*Record set*:
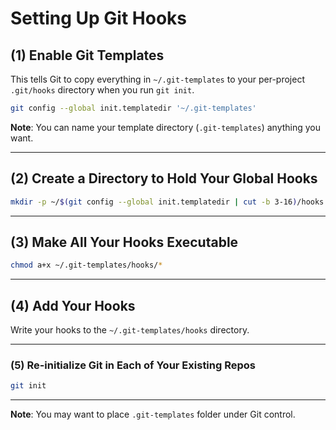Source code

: # Setting Up Git Hooks

## (1) Enable Git Templates
This tells Git to copy everything in `~/.git-templates` to your per-project `.git/hooks` directory when you run `git init`.

```bash
git config --global init.templatedir '~/.git-templates'
```

**Note**: You can name your template directory (`.git-templates`) anything you want.

---

## (2) Create a Directory to Hold Your Global Hooks
```bash
mkdir -p ~/$(git config --global init.templatedir | cut -b 3-16)/hooks
```

---

## (3) Make All Your Hooks Executable
```bash
chmod a+x ~/.git-templates/hooks/*
```

---

## (4) Add Your Hooks
Write your hooks to the `~/.git-templates/hooks` directory.

---

### (5) Re-initialize Git in Each of Your Existing Repos
```bash
git init
```

---

**Note**: You may want to place `.git-templates` folder under Git control.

*Aim of the task*: Pull out every line in the data above that has the word "config".

*Result*:
git config --global init.templatedir '~/.git-templates'
mkdir -p ~/$(git config --global init.templatedir | cut -b 3-16)/hooks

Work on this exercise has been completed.